A former Mavidea manager being sued for allegedly stealing customers from his old employer has fired back and denied the claims, contending you wouldn’t need proprietary information to poach business.
Mavidea, a technology firm based in Bloomington, claims it suffered at least $2.7 million in damages as a result of Jamie Warmbir’s actions. Warmbir, his wife, and new company Warmbir IT Solutions are accused of violating state and federal trade-secrets law and civil conspiracy.
In a new response filed Tuesday, Warmbir denied the bulk of the allegations.
When Warmbir left Mavidea in February, “competing IT businesses could identify Mavidea’s customers by conducting internet searches, mass mailings, reviewing phone books or online directories,” wrote his lawyer, A. Christopher Cox. “The identity of Mavidea’s customers were readily ascertainable by any individual in the IT industry through proper means without access to Mavidea’s customer list.”

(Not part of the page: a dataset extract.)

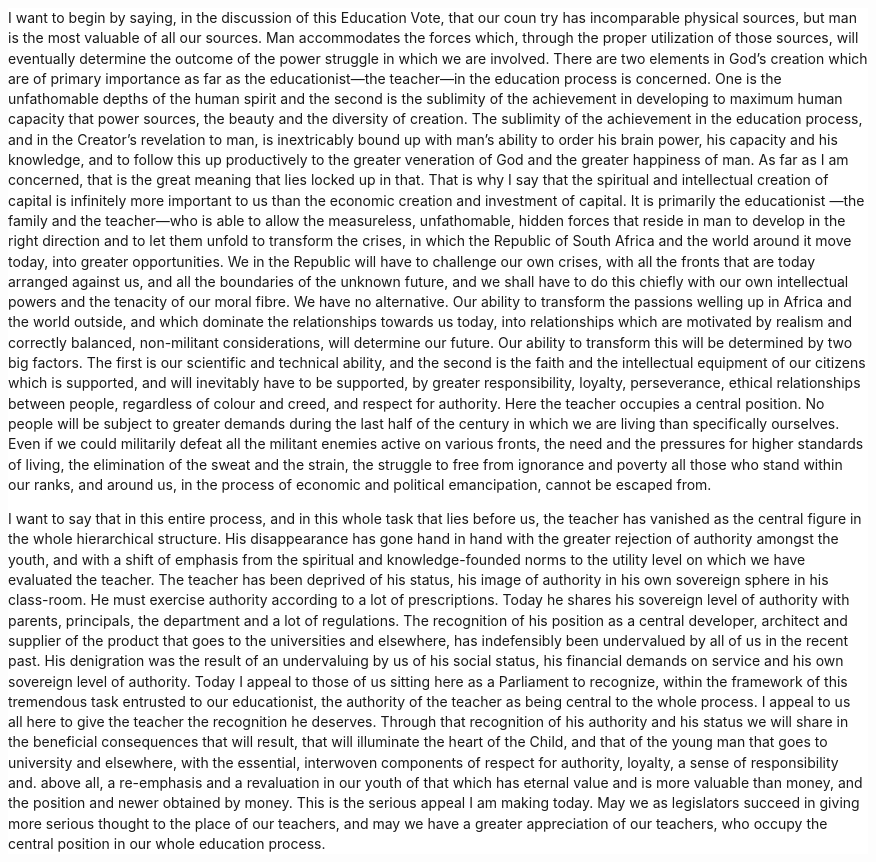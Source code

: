 <p>I want to begin by saying, in the discussion of this Education Vote, that our coun try has incomparable physical sources, but man is the most valuable of all our sources. Man accommodates the forces which, through the proper utilization of those sources, will eventually determine the outcome of the power struggle in which we are involved. There are two elements in God&#x2019;s creation which are of primary importance as far as the educationist&#x2014;the teacher&#x2014;in the education process is concerned. One is the unfathomable depths of the human spirit and the second is the sublimity of the achievement in developing to maximum human capacity that power sources, the beauty and the diversity of creation. The sublimity of the achievement in the education process, and in the Creator&#x2019;s revelation to man, is inextricably bound up with man&#x2019;s ability to order his brain power, his capacity and his knowledge, and to follow this up productively to the greater veneration of God and the greater happiness of man. As far as I am concerned, that is the great meaning that lies locked up in that. That is why I say that the spiritual and intellectual creation of capital is infinitely more important to us than the economic creation and investment of capital. It is primarily the educationist &#x2014;the family and the teacher&#x2014;who is able to allow the measureless, unfathomable, hidden forces that reside in man to develop in the right direction and to let them unfold to transform the crises, in which the Republic of South Africa and the world around it move today, into greater opportunities. We in the Republic will have to challenge our own crises, with all the fronts that are today arranged against us, and all the boundaries of the unknown future, and we shall have to do this chiefly with our own intellectual powers and the tenacity of our moral fibre. We have no alternative. Our ability to transform the passions welling up in Africa and the world outside, and which dominate the relationships towards us today, into relationships which are motivated by realism and correctly balanced, non-militant considerations, will determine our future. Our ability to transform this will be determined by two big factors. The first is our scientific and technical ability, and the second is the faith and the intellectual equipment of our citizens which is supported, and will inevitably have to be supported, by greater responsibility, loyalty, perseverance, ethical relationships between people, regardless of colour and creed, and respect for authority. Here the teacher occupies a central <span class="col_8211-8212" refersTo="page_1060"/>position. No people will be subject to greater demands during the last half of the century in which we are living than specifically ourselves. Even if we could militarily defeat all the militant enemies active on various fronts, the need and the pressures for higher standards of living, the elimination of the sweat and the strain, the struggle to free from ignorance and poverty all those who stand within our ranks, and around us, in the process of economic and political emancipation, cannot be escaped from.</p>

<p>I want to say that in this entire process, and in this whole task that lies before us, the teacher has vanished as the central figure in the whole hierarchical structure. His disappearance has gone hand in hand with the greater rejection of authority amongst the youth, and with a shift of emphasis from the spiritual and knowledge-founded norms to the utility level on which we have evaluated the teacher. The teacher has been deprived of his status, his image of authority in his own sovereign sphere in his class-room. He must exercise authority according to a lot of prescriptions. Today he shares his sovereign level of authority with parents, principals, the department and a lot of regulations. The recognition of his position as a central developer, architect and supplier of the product that goes to the universities and elsewhere, has indefensibly been undervalued by all of us in the recent past. His denigration was the result of an undervaluing by us of his social status, his financial demands on service and his own sovereign level of authority. Today I appeal to those of us sitting here as a Parliament to recognize, within the framework of this tremendous task entrusted to our educationist, the authority of the teacher as being central to the whole process. I appeal to us all here to give the teacher the recognition he deserves. Through that recognition of his authority and his status we will share in the beneficial consequences that will result, that will illuminate the heart of the Child, and that of the young man that goes to university and elsewhere, with the essential, interwoven components of respect for authority, loyalty, a sense of responsibility and. above all, a re-emphasis and a revaluation in our youth of that which has eternal value and is more valuable than money, and the position and newer obtained by money. This is the serious appeal I am making today. May we as legislators succeed in giving more serious thought to the place of our teachers, and may we have a greater appreciation of our teachers, who occupy the central position in our whole education process.</p>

Warmbir admitted he kept a record of the names of “some of Mavidea’s customers” when he resigned. And he admitted “that certain customers of Mavidea terminated their contracts with Mavidea and became clients of Warmbir IT Solutions, LLC.”
But Warmbir denied that the “identity, pricing terms, contract lengths and services included for each customer” was proprietary. Cox argued they “do not constitute trade secrets.”
The federal lawsuit, filed in April, remains pending. The deadline for discovery in the case is set for July 15.